Netizensulut.com, Manado – Panitia Perancang Undang-Undang (PPUU) Dewan Perwakilan Daerah Republik Indonesia (DPD RI) hari ini melaksanakan Kunjungan Kerja (Kunker) ke Provinsi Sulawesi Utara.
Kunjungan yang di pusatkan di Wisma Negara, Bumi Beringin, Manado, pada pukul 10.00 WITA, Kamis, 13 November 2025.
Tentu Ini merupakan langkah strategis untuk menginventarisasi materi penyusunan Rancangan Program Legislasi Nasional (Prolegnas) Jangka Menengah Tahun 2025–2029 dan Prolegnas Prioritas Tahun 2026.
Pertemuan yang di hadiri oleh anggota PPUU DPD RI bersama perwakilan Pemerintah Provinsi Sulawesi Utara, Organisasi Perangkat Daerah (OPD) terkait, serta kalangan akademisi dan tokoh masyarakat, berlangsung interaktif.
Agenda utama diskusi adalah menghimpun masukan, aspirasi, dan isu strategis dari daerah yang akan menjadi landasan penentuan prioritas legislasi nasional.

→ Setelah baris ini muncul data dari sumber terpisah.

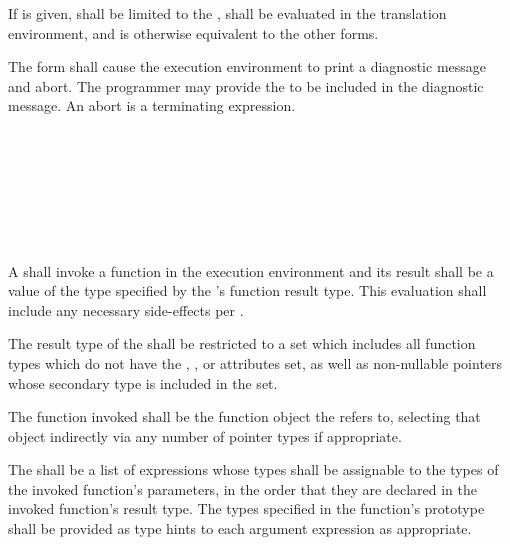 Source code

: \specsubsubitem
If  is given,  shall be limited to the
, shall be evaluated in the
translation environment, and is otherwise equivalent to the other forms.

\specsubsubitem
The  form shall cause the execution environment to print a
diagnostic message and abort. The programmer may provide the
 to be included in the diagnostic message. An
abort is a terminating expression.


\begin{grammar}
 \\
	 \terminal{(}  \terminal{)} \\

 \\
	 \optional{\terminal{,}} \\
	  \optional{\terminal{,}} \\
	 \terminal{,}  \\
\end{grammar}

\specsubsubitem
A  shall invoke a function in the execution
environment and its result shall be a value of the type specified by the
's function result type. This evaluation shall
include any necessary side-effects per .

\specsubsubitem
The result type of the  shall be restricted to a
set which includes all function types which do not have the ,
, or  attributes set, as well as non-nullable
pointers whose secondary type is included in the set.


\specsubsubitem
The function invoked shall be the function object the
 refers to, selecting that object indirectly via
any number of pointer types if appropriate.

\specsubsubitem
The  shall be a list of expressions whose types
shall be assignable to the types of the invoked function's parameters, in the
order that they are declared in the invoked function's result type. The types
specified in the function's prototype shall be provided as type hints to each
argument expression as appropriate.

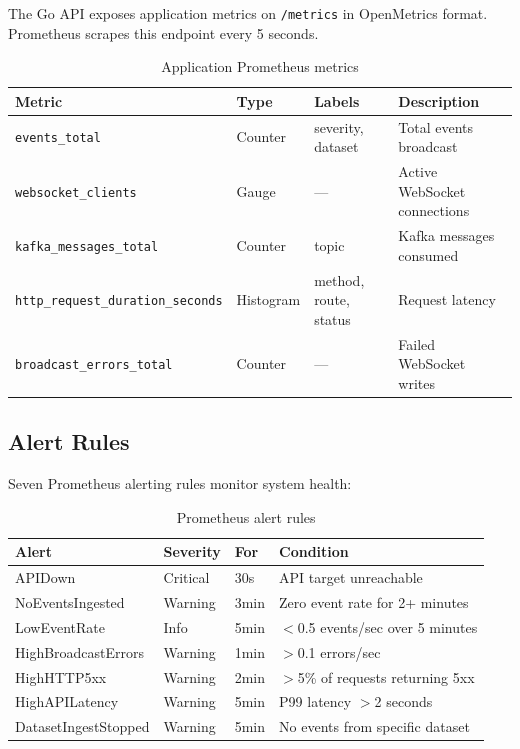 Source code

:\documentclass[12pt,a4paper]{article}
\begin{document}
The Go API exposes application metrics on \texttt{/metrics} in OpenMetrics format. Prometheus scrapes this endpoint every 5 seconds.

\begin{table}[H]
\centering
\caption{Application Prometheus metrics}
\label{tab:metrics}
\begin{tabularx}{\textwidth}{l l l X}
\toprule
\textbf{Metric} & \textbf{Type} & \textbf{Labels} & \textbf{Description} \\
\midrule
\texttt{events\_total} & Counter & severity, dataset & Total events broadcast \\
\texttt{websocket\_clients} & Gauge & --- & Active WebSocket connections \\
\texttt{kafka\_messages\_total} & Counter & topic & Kafka messages consumed \\
\texttt{http\_request\_duration\_seconds} & Histogram & method, route, status & Request latency \\
\texttt{broadcast\_errors\_total} & Counter & --- & Failed WebSocket writes \\
\bottomrule
\end{tabularx}
\end{table}

\subsection{Alert Rules}

Seven Prometheus alerting rules monitor system health:

\begin{table}[H]
\centering
\caption{Prometheus alert rules}
\begin{tabularx}{\textwidth}{l l l X}
\toprule
\textbf{Alert} & \textbf{Severity} & \textbf{For} & \textbf{Condition} \\
\midrule
APIDown & Critical & 30s & API target unreachable \\
NoEventsIngested & Warning & 3min & Zero event rate for 2+ minutes \\
LowEventRate & Info & 5min & $<$0.5 events/sec over 5 minutes \\
HighBroadcastErrors & Warning & 1min & $>$0.1 errors/sec \\
HighHTTP5xx & Warning & 2min & $>$5\% of requests returning 5xx \\
HighAPILatency & Warning & 5min & P99 latency $>$2 seconds \\
DatasetIngestStopped & Warning & 5min & No events from specific dataset \\
\bottomrule
\end{tabularx}
\end{table}
\end{document}
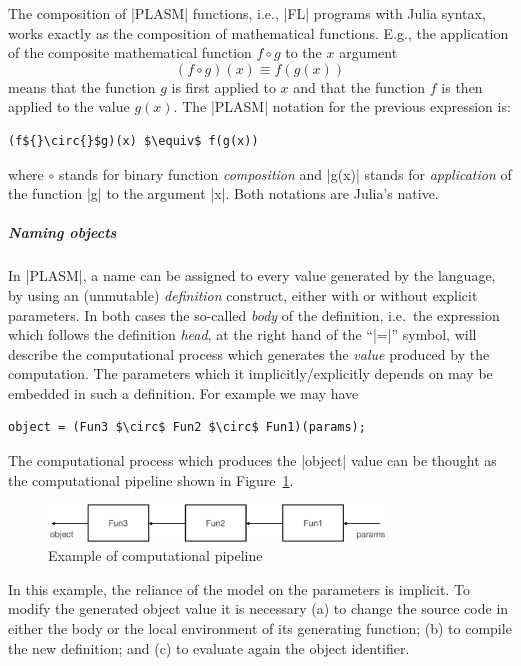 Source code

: The composition of |PLASM| functions, i.e., |FL| programs with Julia syntax, works exactly as the composition of mathematical functions.  E.g., the application of the
composite mathematical function $f \circ g$ to the $x$ argument
\[
(f \circ g)(x) \equiv f(g(x))
\]
means that the function $g$ is first applied to $x$ and that the 
function $f$ is then applied to the value $g(x)$.  The |PLASM| notation 
for the previous expression is:
\begin{lstlisting}[language=JuliaLocal, style=julia, mathescape = true]
(f${}\circ{}$g)(x) $\equiv$ f(g(x))
\end{lstlisting}
where $\circ$ stands for binary function \textit{composition} and  
|g(x)| stands for \textit{application} of the function |g| to the 
argument |x|. Both notations are Julia’s native.


\subparagraph{Naming objects}

In |PLASM|, a name can be assigned to every value generated by the
language, by using an (unmutable) \emph{definition} construct, either with or without
explicit parameters.  In both cases the so-called \textit{body} of the
definition, i.e.~the expression which follows the definition
\emph{head}, at the right hand of the ``|=|” symbol, will
describe the computational process which generates the  \emph{value}
produced by the computation.  The parameters which it
implicitly/explicitly depends on may be embedded in such a definition.
For example we may have
\begin{lstlisting}[language=JuliaLocal, style=julia, mathescape = true]
object = (Fun3 $\circ$ Fun2 $\circ$ Fun1)(params);
\end{lstlisting}
The computational process which produces the |object| value can be 
thought as the computational pipeline shown in 
Figure~\ref{fig:1:5:pipeline}.
\begin{figure}[htbp] %
   \centering
   \includegraphics[width=0.8\textwidth]{chapter-01/figs/pipeline.pdf} 
	\caption{Example of computational pipeline}
   \label{fig:1:5:pipeline}
\end{figure}

In this example, the reliance of the model on the 
parameters is implicit.  To modify the generated object value 
it is necessary (a) to change the source code in either the body or 
the local environment of its generating function; (b) to compile the 
new definition; and (c) to evaluate again the object identifier.

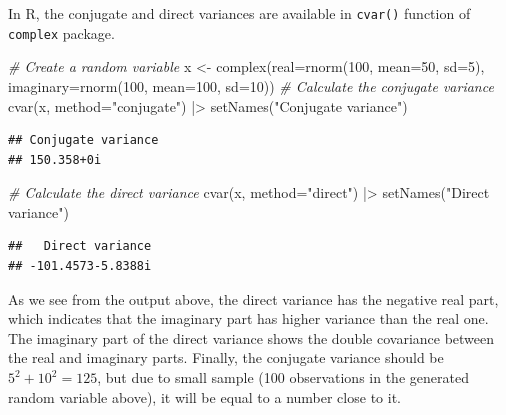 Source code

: \documentclass[
]{book}
\newenvironment{Shaded}{\begin{snugshade}}{\end{snugshade}}
\newcommand{\AttributeTok}[1]{\textcolor[rgb]{0.77,0.63,0.00}{#1}}
\newcommand{\CommentTok}[1]{\textcolor[rgb]{0.56,0.35,0.01}{\textit{#1}}}
\newcommand{\DecValTok}[1]{\textcolor[rgb]{0.00,0.00,0.81}{#1}}
\newcommand{\FunctionTok}[1]{\textcolor[rgb]{0.00,0.00,0.00}{#1}}
\newcommand{\NormalTok}[1]{#1}
\newcommand{\OtherTok}[1]{\textcolor[rgb]{0.56,0.35,0.01}{#1}}
\newcommand{\SpecialCharTok}[1]{\textcolor[rgb]{0.00,0.00,0.00}{#1}}
\newcommand{\StringTok}[1]{\textcolor[rgb]{0.31,0.60,0.02}{#1}}
\begin{document}
In R, the conjugate and direct variances are available in \texttt{cvar()} function of \texttt{complex} package.

\begin{Shaded}
\begin{Highlighting}[]
\CommentTok{\# Create a random variable}
\NormalTok{x }\OtherTok{\textless{}{-}} \FunctionTok{complex}\NormalTok{(}\AttributeTok{real=}\FunctionTok{rnorm}\NormalTok{(}\DecValTok{100}\NormalTok{, }\AttributeTok{mean=}\DecValTok{50}\NormalTok{, }\AttributeTok{sd=}\DecValTok{5}\NormalTok{),}
             \AttributeTok{imaginary=}\FunctionTok{rnorm}\NormalTok{(}\DecValTok{100}\NormalTok{, }\AttributeTok{mean=}\DecValTok{100}\NormalTok{, }\AttributeTok{sd=}\DecValTok{10}\NormalTok{))}
\CommentTok{\# Calculate the conjugate variance}
\FunctionTok{cvar}\NormalTok{(x, }\AttributeTok{method=}\StringTok{"conjugate"}\NormalTok{) }\SpecialCharTok{|\textgreater{}}
    \FunctionTok{setNames}\NormalTok{(}\StringTok{"Conjugate variance"}\NormalTok{)}
\end{Highlighting}
\end{Shaded}

\begin{verbatim}
## Conjugate variance 
## 150.358+0i
\end{verbatim}

\begin{Shaded}
\begin{Highlighting}[]
\CommentTok{\# Calculate the direct variance}
\FunctionTok{cvar}\NormalTok{(x, }\AttributeTok{method=}\StringTok{"direct"}\NormalTok{) }\SpecialCharTok{|\textgreater{}}
    \FunctionTok{setNames}\NormalTok{(}\StringTok{"Direct variance"}\NormalTok{)}
\end{Highlighting}
\end{Shaded}

\begin{verbatim}
##   Direct variance 
## -101.4573-5.8388i
\end{verbatim}

As we see from the output above, the direct variance has the negative real part, which indicates that the imaginary part has higher variance than the real one. The imaginary part of the direct variance shows the double covariance between the real and imaginary parts. Finally, the conjugate variance should be \(5^2 + 10^2 = 125\), but due to small sample (100 observations in the generated random variable above), it will be equal to a number close to it.
\end{document}
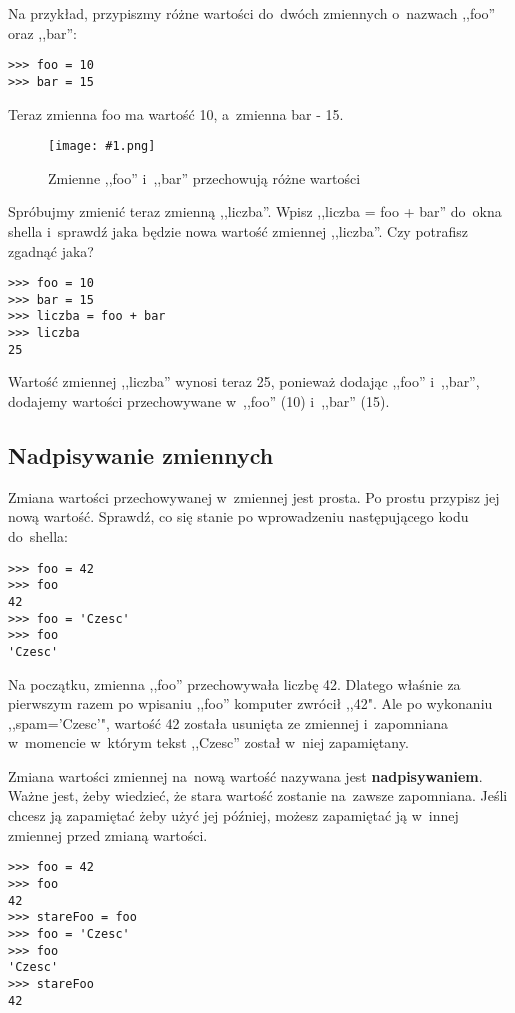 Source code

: \documentclass{book}
\newcommand{\img}[3]{
\begin{figure}
\centerline{
	\texttt{[image: \#1.png]}
}
\caption{#2}
\label{#1}
\end{figure}
}
\begin{document}
Na przykład, przypiszmy różne wartości do~dwóch zmiennych o~nazwach ,,foo'' oraz ,,bar'':

\begin{lstlisting}
>>> foo = 10
>>> bar = 15
\end{lstlisting}

Teraz zmienna foo ma wartość 10, a~zmienna bar - 15.

\img{idle-zmienne}{Zmienne ,,foo'' i~,,bar'' przechowują różne wartości}{10 cm}

Spróbujmy zmienić teraz zmienną ,,liczba''. Wpisz ,,liczba = foo + bar'' do~okna shella i~sprawdź jaka będzie nowa wartość zmiennej ,,liczba''. Czy potrafisz zgadnąć jaka?

\begin{lstlisting}
>>> foo = 10
>>> bar = 15
>>> liczba = foo + bar
>>> liczba
25
\end{lstlisting}

Wartość zmiennej ,,liczba'' wynosi teraz 25, ponieważ dodając ,,foo'' i~,,bar'', dodajemy wartości przechowywane w~,,foo'' (10) i~,,bar'' (15).

\subsection{Nadpisywanie zmiennych}

Zmiana wartości przechowywanej w~zmiennej jest prosta. Po prostu przypisz jej nową wartość. Sprawdź, co się stanie po wprowadzeniu następującego kodu do~shella:

\begin{lstlisting}
>>> foo = 42
>>> foo
42
>>> foo = 'Czesc'
>>> foo
'Czesc'
\end{lstlisting}

Na początku, zmienna ,,foo'' przechowywała liczbę 42. Dlatego właśnie za pierwszym razem po wpisaniu ,,foo'' komputer zwrócił ,,42". Ale po wykonaniu ,,spam='Czesc'", wartość 42 została usunięta ze zmiennej i~zapomniana w~momencie w~którym tekst ,,Czesc'' został w~niej zapamiętany.

Zmiana wartości zmiennej na~nową wartość nazywana jest {\bf nadpisywaniem}. Ważne jest, żeby wiedzieć, że stara wartość zostanie na~zawsze zapomniana. Jeśli chcesz ją zapamiętać żeby użyć jej później, możesz zapamiętać ją w~innej zmiennej przed zmianą wartości.

\begin{lstlisting}
>>> foo = 42
>>> foo
42
>>> stareFoo = foo
>>> foo = 'Czesc'
>>> foo
'Czesc'
>>> stareFoo
42
\end{lstlisting}
\end{document}
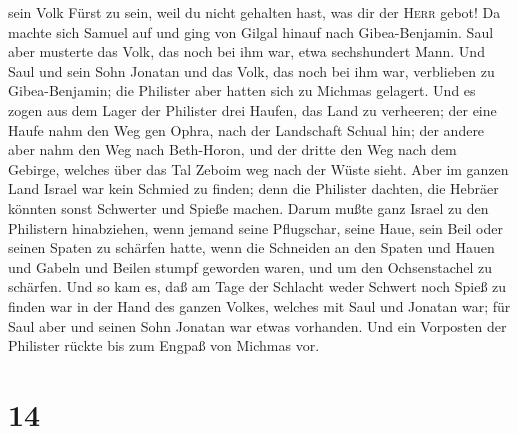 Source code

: sein Volk Fürst zu sein, weil du nicht gehalten hast, was dir der
\textsc{Herr} gebot!  Da machte sich Samuel auf und ging
von Gilgal hinauf nach Gibea-Benjamin. Saul aber musterte das Volk, das
noch bei ihm war, etwa sechshundert Mann.  Und Saul und
sein Sohn Jonatan und das Volk, das noch bei ihm war, verblieben zu
Gibea-Benjamin; die Philister aber hatten sich zu Michmas gelagert.
 Und es zogen aus dem Lager der Philister drei Haufen,
das Land zu verheeren; der eine Haufe nahm den Weg gen Ophra, nach der
Landschaft Schual hin;  der andere aber nahm den Weg nach
Beth-Horon, und der dritte den Weg nach dem Gebirge, welches über das
Tal Zeboim weg nach der Wüste sieht.  Aber im ganzen Land
Israel war kein Schmied zu finden; denn die Philister dachten, die
Hebräer könnten sonst Schwerter und Spieße machen.  Darum
mußte ganz Israel zu den Philistern hinabziehen, wenn jemand seine
Pflugschar, seine Haue, sein Beil oder seinen Spaten zu schärfen hatte,
 wenn die Schneiden an den Spaten und Hauen und Gabeln
und Beilen stumpf geworden waren, und um den Ochsenstachel zu schärfen.
 Und so kam es, daß am Tage der Schlacht weder Schwert
noch Spieß zu finden war in der Hand des ganzen Volkes, welches mit Saul
und Jonatan war; für Saul aber und seinen Sohn Jonatan war etwas
vorhanden.  Und ein Vorposten der Philister rückte bis
zum Engpaß von Michmas vor.

\hypertarget{section-13}{%
\section{14}\label{section-13}}

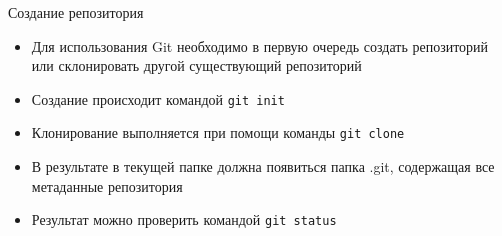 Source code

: \begin{frame}{Создание репозитория}
    \begin{itemize}
        \item
              Для использования Git необходимо в первую очередь создать репозиторий или склонировать другой существующий репозиторий
        \item
              Создание происходит командой \lstinline[style=BashInputStyle]{git init}
        \item
              Клонирование выполняется при помощи команды \lstinline[style=BashInputStyle]{git clone}
        \item
              В результате в текущей папке должна появиться папка .git, содержащая все метаданные репозитория
        \item
              Результат можно проверить командой \lstinline[style=BashInputStyle]{git status}
    \end{itemize}
\end{frame} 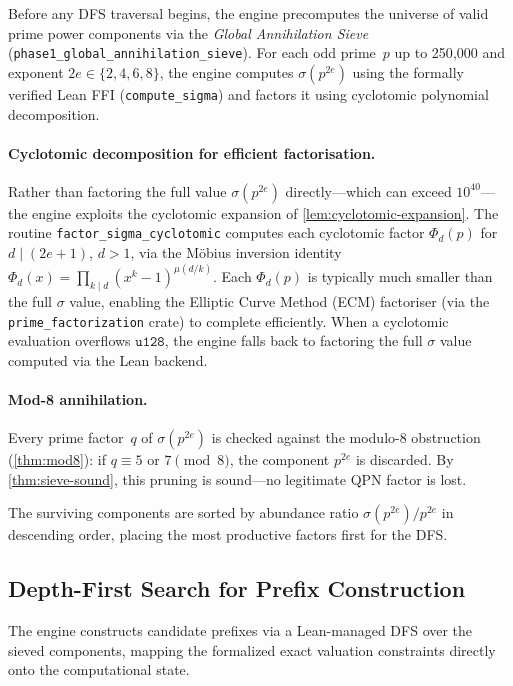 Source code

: Before any DFS traversal begins, the engine precomputes the universe of
valid prime power components via the \emph{Global Annihilation Sieve}
(\texttt{phase1\_\allowbreak{}global\_\allowbreak{}annihilation\_\allowbreak{}sieve}).
For each odd prime~$p$ up to 250{,}000 and exponent
$2e \in \{2, 4, 6, 8\}$, the engine computes $\sigma(p^{2e})$ using the
formally verified Lean FFI (\texttt{compute\_\allowbreak{}sigma}) and
factors it using cyclotomic polynomial decomposition.

\paragraph{Cyclotomic decomposition for efficient factorisation.}
Rather than factoring the full value $\sigma(p^{2e})$ directly---which
can exceed $10^{40}$---the engine exploits the cyclotomic expansion of
\cref{lem:cyclotomic-expansion}.  The routine
\texttt{factor\_\allowbreak{}sigma\_\allowbreak{}cyclotomic} computes
each cyclotomic factor $\Phi_d(p)$ for $d \mid (2e+1)$, $d > 1$, via
the M\"obius inversion identity
$\Phi_d(x) = \prod_{k \mid d} (x^k - 1)^{\mu(d/k)}$.  Each
$\Phi_d(p)$ is typically much smaller than the full $\sigma$ value,
enabling the Elliptic Curve Method (ECM) factoriser (via the
\texttt{prime\_\allowbreak{}factorization} crate) to complete
efficiently.  When a cyclotomic evaluation overflows $\mathtt{u128}$,
the engine falls back to factoring the full $\sigma$ value computed via
the Lean backend.

\paragraph{Mod-8 annihilation.}
Every prime factor~$q$ of $\sigma(p^{2e})$ is checked against the
modulo-8 obstruction (\cref{thm:mod8}): if $q \equiv 5$ or
$7 \pmod 8$, the component $p^{2e}$ is discarded.  By
\cref{thm:sieve-sound}, this pruning is sound---no legitimate QPN
factor is lost.

The surviving components are sorted by abundance ratio
$\sigma(p^{2e})/p^{2e}$ in descending order, placing the most
productive factors first for the DFS.

\subsection{Depth-First Search for Prefix Construction}
\label{subsec:dfs_prefix}

The engine constructs candidate prefixes via a Lean-managed DFS over the
sieved components, mapping the formalized exact valuation
constraints directly onto the computational state.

Delegasi PPUU DPD RI menyatakan bahwa sinergi antara pusat dan daerah menjadi kunci dalam menyusun produk hukum yang relevan.
“Kami datang untuk memastikan bahwa Prolegnas yang di susun benar-benar selaras dengan kebutuhan masyarakat dan pemerintah daerah,” ujarnya.
“Melalui forum ini, partisipasi daerah dalam proses legislasi nasional dapat ditingkatkan, menjamin bahwa undang-undang yang dihasilkan mampu menjawab tantangan nyata di lapangan.” Tambahnya.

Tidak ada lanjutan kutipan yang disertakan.